- Data for analysis -
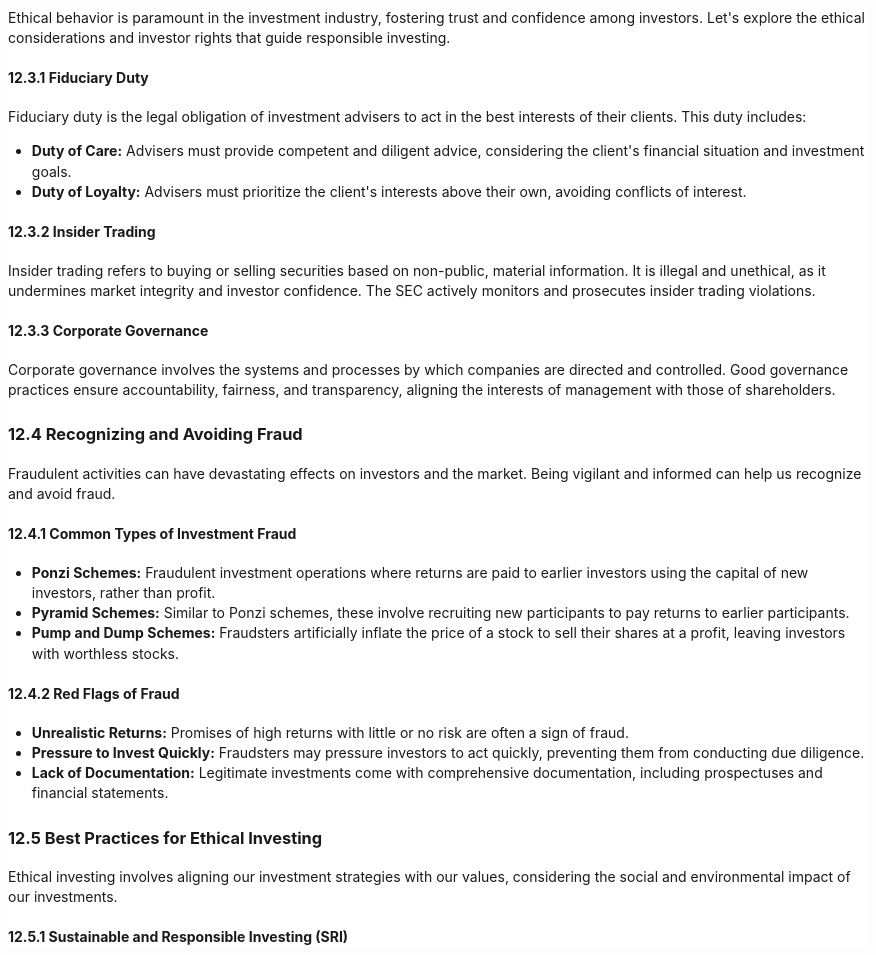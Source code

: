 Ethical behavior is paramount in the investment industry, fostering trust and confidence among investors. Let's explore the ethical considerations and investor rights that guide responsible investing.

#### 12.3.1 Fiduciary Duty

Fiduciary duty is the legal obligation of investment advisers to act in the best interests of their clients. This duty includes:

- **Duty of Care:** Advisers must provide competent and diligent advice, considering the client's financial situation and investment goals.
- **Duty of Loyalty:** Advisers must prioritize the client's interests above their own, avoiding conflicts of interest.

#### 12.3.2 Insider Trading

Insider trading refers to buying or selling securities based on non-public, material information. It is illegal and unethical, as it undermines market integrity and investor confidence. The SEC actively monitors and prosecutes insider trading violations.

#### 12.3.3 Corporate Governance

Corporate governance involves the systems and processes by which companies are directed and controlled. Good governance practices ensure accountability, fairness, and transparency, aligning the interests of management with those of shareholders.

### 12.4 Recognizing and Avoiding Fraud

Fraudulent activities can have devastating effects on investors and the market. Being vigilant and informed can help us recognize and avoid fraud.

#### 12.4.1 Common Types of Investment Fraud

- **Ponzi Schemes:** Fraudulent investment operations where returns are paid to earlier investors using the capital of new investors, rather than profit.
- **Pyramid Schemes:** Similar to Ponzi schemes, these involve recruiting new participants to pay returns to earlier participants.
- **Pump and Dump Schemes:** Fraudsters artificially inflate the price of a stock to sell their shares at a profit, leaving investors with worthless stocks.

#### 12.4.2 Red Flags of Fraud

- **Unrealistic Returns:** Promises of high returns with little or no risk are often a sign of fraud.
- **Pressure to Invest Quickly:** Fraudsters may pressure investors to act quickly, preventing them from conducting due diligence.
- **Lack of Documentation:** Legitimate investments come with comprehensive documentation, including prospectuses and financial statements.

### 12.5 Best Practices for Ethical Investing

Ethical investing involves aligning our investment strategies with our values, considering the social and environmental impact of our investments.

#### 12.5.1 Sustainable and Responsible Investing (SRI)
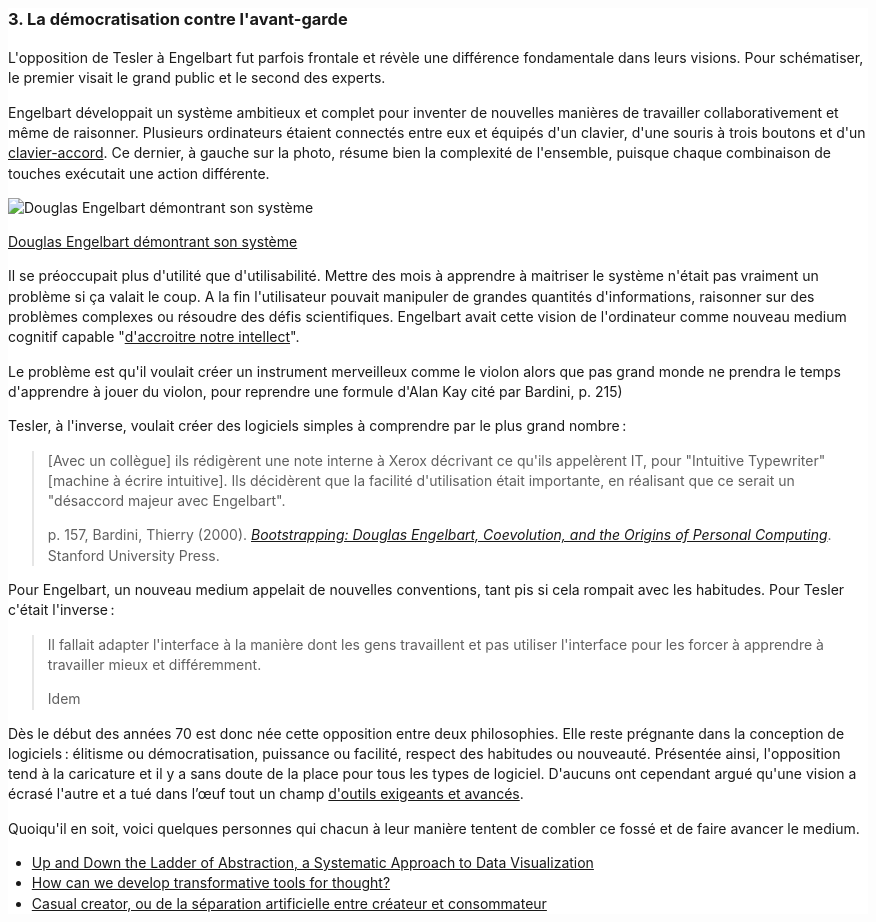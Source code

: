 ### 3\. La démocratisation contre l'avant-garde

L'opposition de Tesler à Engelbart fut parfois frontale et révèle une différence fondamentale dans leurs visions. Pour schématiser, le premier visait le grand public et le second des experts.

Engelbart développait un système ambitieux et complet pour inventer de nouvelles manières de travailler collaborativement et même de raisonner. Plusieurs ordinateurs étaient connectés entre eux et équipés d'un clavier, d'une souris à trois boutons et d'un [clavier-accord](https://en.wikipedia.org/wiki/Chord_keyset). Ce dernier, à gauche sur la photo, résume bien la complexité de l'ensemble, puisque chaque combinaison de touches exécutait une action différente.

![Douglas Engelbart démontrant son système ](/assets/images/motd_ui.jpg)

[Douglas Engelbart démontrant son système](https://en.wikipedia.org/wiki/The_Mother_of_All_Demos)

Il se préoccupait plus d'utilité que d'utilisabilité. Mettre des mois à apprendre à maitriser le système n'était pas vraiment un problème si ça valait le coup. A la fin l'utilisateur pouvait manipuler de grandes quantités d'informations, raisonner sur des problèmes complexes ou résoudre des défis scientifiques. Engelbart avait cette vision de l'ordinateur comme nouveau medium cognitif capable "[d'accroitre notre intellect](https://www.dougengelbart.org/content/view/138/)".

Le problème est qu'il voulait créer un instrument merveilleux comme le violon alors que pas grand monde ne prendra le temps d'apprendre à jouer du violon, pour reprendre une formule d'Alan Kay cité par Bardini, p. 215)

Tesler, à l'inverse, voulait créer des logiciels simples à comprendre par le plus grand nombre :

> \[Avec un collègue\] ils rédigèrent une note interne à Xerox décrivant ce qu'ils appelèrent IT, pour "Intuitive Typewriter" \[machine à écrire intuitive\]. Ils décidèrent que la facilité d'utilisation était importante, en réalisant que ce serait un "désaccord majeur avec Engelbart".
>
> p. 157, Bardini, Thierry (2000). [_Bootstrapping: Douglas Engelbart, Coevolution, and the Origins of Personal Computing_](https://archive.org/details/bootstrappingdou00bard_0). Stanford University Press.

Pour Engelbart, un nouveau medium appelait de nouvelles conventions, tant pis si cela rompait avec les habitudes. Pour Tesler c'était l'inverse :

> Il fallait adapter l'interface à la manière dont les gens travaillent et pas utiliser l'interface pour les forcer à apprendre à travailler mieux et différemment.
>
> Idem

Dès le début des années 70 est donc née cette opposition entre deux philosophies. Elle reste prégnante dans la conception de logiciels : élitisme ou démocratisation, puissance ou facilité, respect des habitudes ou nouveauté. Présentée ainsi, l'opposition tend à la caricature et il y a sans doute de la place pour tous les types de logiciel. D'aucuns ont cependant argué qu'une vision a écrasé l'autre et a tué dans l’œuf tout un champ [d'outils exigeants et avancés](http://www.loper-os.org/?p=861).

Quoiqu'il en soit, voici quelques personnes qui chacun à leur manière tentent de combler ce fossé et de faire avancer le medium.

- [Up and Down the Ladder of Abstraction, a Systematic Approach to Data Visualization](http://worrydream.com/LadderOfAbstraction/)
- [How can we develop transformative tools for thought?](https://numinous.productions/ttft/)
- [Casual creator, ou de la séparation artificielle entre créateur et consommateur](http://www.galaxykate.com/blog/casualcreator.html)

- Exercise directions -
An exact copy of the records above is wanted, with the pictures omitted.

- Answer to the exercise -
Source code

: Ethical behavior is paramount in the investment industry, fostering trust and confidence among investors. Let's explore the ethical considerations and investor rights that guide responsible investing.

#### 12.3.1 Fiduciary Duty

Fiduciary duty is the legal obligation of investment advisers to act in the best interests of their clients. This duty includes:

- **Duty of Care:** Advisers must provide competent and diligent advice, considering the client's financial situation and investment goals.
- **Duty of Loyalty:** Advisers must prioritize the client's interests above their own, avoiding conflicts of interest.

#### 12.3.2 Insider Trading

Insider trading refers to buying or selling securities based on non-public, material information. It is illegal and unethical, as it undermines market integrity and investor confidence. The SEC actively monitors and prosecutes insider trading violations.

#### 12.3.3 Corporate Governance

Corporate governance involves the systems and processes by which companies are directed and controlled. Good governance practices ensure accountability, fairness, and transparency, aligning the interests of management with those of shareholders.

### 12.4 Recognizing and Avoiding Fraud

Fraudulent activities can have devastating effects on investors and the market. Being vigilant and informed can help us recognize and avoid fraud.

#### 12.4.1 Common Types of Investment Fraud

- **Ponzi Schemes:** Fraudulent investment operations where returns are paid to earlier investors using the capital of new investors, rather than profit.
- **Pyramid Schemes:** Similar to Ponzi schemes, these involve recruiting new participants to pay returns to earlier participants.
- **Pump and Dump Schemes:** Fraudsters artificially inflate the price of a stock to sell their shares at a profit, leaving investors with worthless stocks.

#### 12.4.2 Red Flags of Fraud

- **Unrealistic Returns:** Promises of high returns with little or no risk are often a sign of fraud.
- **Pressure to Invest Quickly:** Fraudsters may pressure investors to act quickly, preventing them from conducting due diligence.
- **Lack of Documentation:** Legitimate investments come with comprehensive documentation, including prospectuses and financial statements.

### 12.5 Best Practices for Ethical Investing

Ethical investing involves aligning our investment strategies with our values, considering the social and environmental impact of our investments.

#### 12.5.1 Sustainable and Responsible Investing (SRI)
Source code

: ### 3\. La démocratisation contre l'avant-garde

L'opposition de Tesler à Engelbart fut parfois frontale et révèle une différence fondamentale dans leurs visions. Pour schématiser, le premier visait le grand public et le second des experts.

Engelbart développait un système ambitieux et complet pour inventer de nouvelles manières de travailler collaborativement et même de raisonner. Plusieurs ordinateurs étaient connectés entre eux et équipés d'un clavier, d'une souris à trois boutons et d'un [clavier-accord](https://en.wikipedia.org/wiki/Chord_keyset). Ce dernier, à gauche sur la photo, résume bien la complexité de l'ensemble, puisque chaque combinaison de touches exécutait une action différente.

![Douglas Engelbart démontrant son système ](/assets/images/motd_ui.jpg)

[Douglas Engelbart démontrant son système](https://en.wikipedia.org/wiki/The_Mother_of_All_Demos)

Il se préoccupait plus d'utilité que d'utilisabilité. Mettre des mois à apprendre à maitriser le système n'était pas vraiment un problème si ça valait le coup. A la fin l'utilisateur pouvait manipuler de grandes quantités d'informations, raisonner sur des problèmes complexes ou résoudre des défis scientifiques. Engelbart avait cette vision de l'ordinateur comme nouveau medium cognitif capable "[d'accroitre notre intellect](https://www.dougengelbart.org/content/view/138/)".

Le problème est qu'il voulait créer un instrument merveilleux comme le violon alors que pas grand monde ne prendra le temps d'apprendre à jouer du violon, pour reprendre une formule d'Alan Kay cité par Bardini, p. 215)

Tesler, à l'inverse, voulait créer des logiciels simples à comprendre par le plus grand nombre :

> \[Avec un collègue\] ils rédigèrent une note interne à Xerox décrivant ce qu'ils appelèrent IT, pour "Intuitive Typewriter" \[machine à écrire intuitive\]. Ils décidèrent que la facilité d'utilisation était importante, en réalisant que ce serait un "désaccord majeur avec Engelbart".
>
> p. 157, Bardini, Thierry (2000). [_Bootstrapping: Douglas Engelbart, Coevolution, and the Origins of Personal Computing_](https://archive.org/details/bootstrappingdou00bard_0). Stanford University Press.

Pour Engelbart, un nouveau medium appelait de nouvelles conventions, tant pis si cela rompait avec les habitudes. Pour Tesler c'était l'inverse :

> Il fallait adapter l'interface à la manière dont les gens travaillent et pas utiliser l'interface pour les forcer à apprendre à travailler mieux et différemment.
>
> Idem

Dès le début des années 70 est donc née cette opposition entre deux philosophies. Elle reste prégnante dans la conception de logiciels : élitisme ou démocratisation, puissance ou facilité, respect des habitudes ou nouveauté. Présentée ainsi, l'opposition tend à la caricature et il y a sans doute de la place pour tous les types de logiciel. D'aucuns ont cependant argué qu'une vision a écrasé l'autre et a tué dans l’œuf tout un champ [d'outils exigeants et avancés](http://www.loper-os.org/?p=861).

Quoiqu'il en soit, voici quelques personnes qui chacun à leur manière tentent de combler ce fossé et de faire avancer le medium.

- [Up and Down the Ladder of Abstraction, a Systematic Approach to Data Visualization](http://worrydream.com/LadderOfAbstraction/)
- [How can we develop transformative tools for thought?](https://numinous.productions/ttft/)
- [Casual creator, ou de la séparation artificielle entre créateur et consommateur](http://www.galaxykate.com/blog/casualcreator.html)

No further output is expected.